Enforcement of the FCPA has been spotty at best over the years, but in the last few years the Department of Justice has found a new religious fever in prosecuting both American companies and their senior management where violations have been uncovered. And the list and level of the companies being charged by the feds is pretty impressive; according to the March 24th Washington Post: “To win computer business with the South Korean government, IBM allegedly delivered cash bribes in shopping bags... In pursuit of Nigerian construction contracts, Halliburton and its international business partners allegedly routed illicit payments through bank accounts in Switzerland and Monaco… In recent years, the Justice Department and Securities and Exchange Commission have filed an increasing number of foreign corruption cases, charging companies such as Tyson Food s, General Electric, Alcatel-Lucent and Daimler, the maker of Mercedes-Benz cars and the former parent of Chrysler.”
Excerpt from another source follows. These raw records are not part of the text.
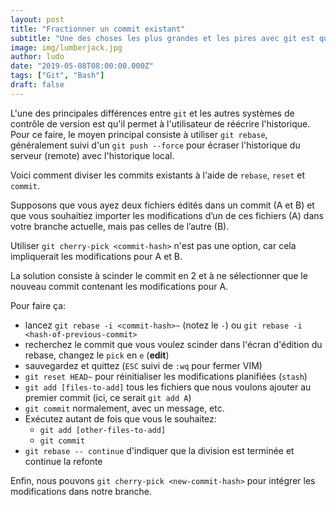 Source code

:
 ```yaml
---
layout: post
title: "Fractionner un commit existant"
subtitle: "Une des choses les plus grandes et les pires avec git est que vous pouvez réécrire l'histoire. Voici une façon sournoise d'abuser de cela, je ne peux pas penser à une raison légitime de le faire."
image: img/lumberjack.jpg
author: ludo
date: "2019-05-08T08:00:00.000Z"
tags: ["Git", "Bash"]
draft: false
---
```


L'une des principales différences entre `git` et les autres systèmes de contrôle de version est qu'il permet à l'utilisateur de réécrire l'historique. Pour ce faire, le moyen principal consiste à utiliser `git rebase`, généralement suivi d'un `git push --force` pour écraser l'historique du serveur (remote) avec l'historique local.

Voici comment diviser les commits existants à l'aide de `rebase`, `reset` et `commit`.

Supposons que vous ayez deux fichiers édités dans un commit (A et B) et que vous souhaitiez importer les modifications d’un de ces fichiers (A) dans votre branche actuelle, mais pas celles de l’autre (B).

Utiliser `git cherry-pick <commit-hash>` n'est pas une option, car cela impliquerait les modifications pour A et B.

La solution consiste à scinder le commit en 2 et à ne sélectionner que le nouveau commit contenant les modifications pour A.

Pour faire ça: 
- lancez `git rebase -i <commit-hash>~` (notez le `-`) ou `git rebase -i <hash-of-previous-commit>`
- recherchez le commit que vous voulez scinder dans l'écran d'édition du rebase, changez le `pick` en `e` (**edit**)
- sauvegardez et quittez (`ESC` suivi de `:wq` pour fermer VIM)
- `git reset HEAD~` pour réinitialiser les modifications planifiées (`stash`)
- `git add [files-to-add]` tous les fichiers que nous voulons ajouter au premier commit (ici, ce serait `git add A`)
- `git commit` normalement, avec un message, etc.
- Exécutez autant de fois que vous le souhaitez:
    - `git add [other-files-to-add]`
    - `git commit`
- `git rebase -- continue` d'indiquer que la division est terminée et continue la refonte 

Enfin, nous pouvons `git cherry-pick <new-commit-hash>` pour intégrer les modifications dans notre branche.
If bribery is a fact of life in many countries, and other nations are lax in their enforcement of their own anti-bribery laws, should U.S. officials just look the other way to keep America competitive… or is morality worthy of enforcement? Guess where I stand. But sometimes, bribery is anchored in “harsh coercion .” In the case of Libya, corruption provided the cash flow to repress his people. The March 25th New York Times: “In 2009, top aides to Col. Muammar el-Qaddafi called together 15 executives from global energy companies operating in Libya’s oil fields and issued an extraordinary demand: Shell out the money for his country’s $1.5 billion bill for its role in the downing of Pan Am Flight 103 and other terrorist attacks…If the companies did not comply, the Libyan officials warned, there would be “serious consequences” for their oil leases, according to a State Department summary of the meeting….
“The episode and others like it, the officials said, reflect a Libyan culture rife with corruption, kickbacks, strong-arm tactics and political patronage since the United States reopened trade with Colonel Qaddafi’s government in 2004. As American and international oil companies, telecommunications firms and contractors moved into the Libyan market, they discovered that Colonel Qaddafi or his loyalists often sought to extract millions of dollars in ‘signing bonuses’ and ‘consultancy contracts’ — or insisted that the strongman’s sons get a piece of the action through shotgun partnerships… ‘Libya is a kleptocracy in which the regime — either the al-Qadhafi family itself or its close political allies — has a direct stake in anything worth buying, selling or owning,’ a classified State Department cable said in 2009, using the department’s spelling of Qaddafi.” And you can plainly see the most horrific examples of wrongful empowerment when that line is crossed!
I’m Peter Dekom, and to watch bribery cases being prosecuted against people you know is a pretty harsh reminder that no one is or should be truly above the law.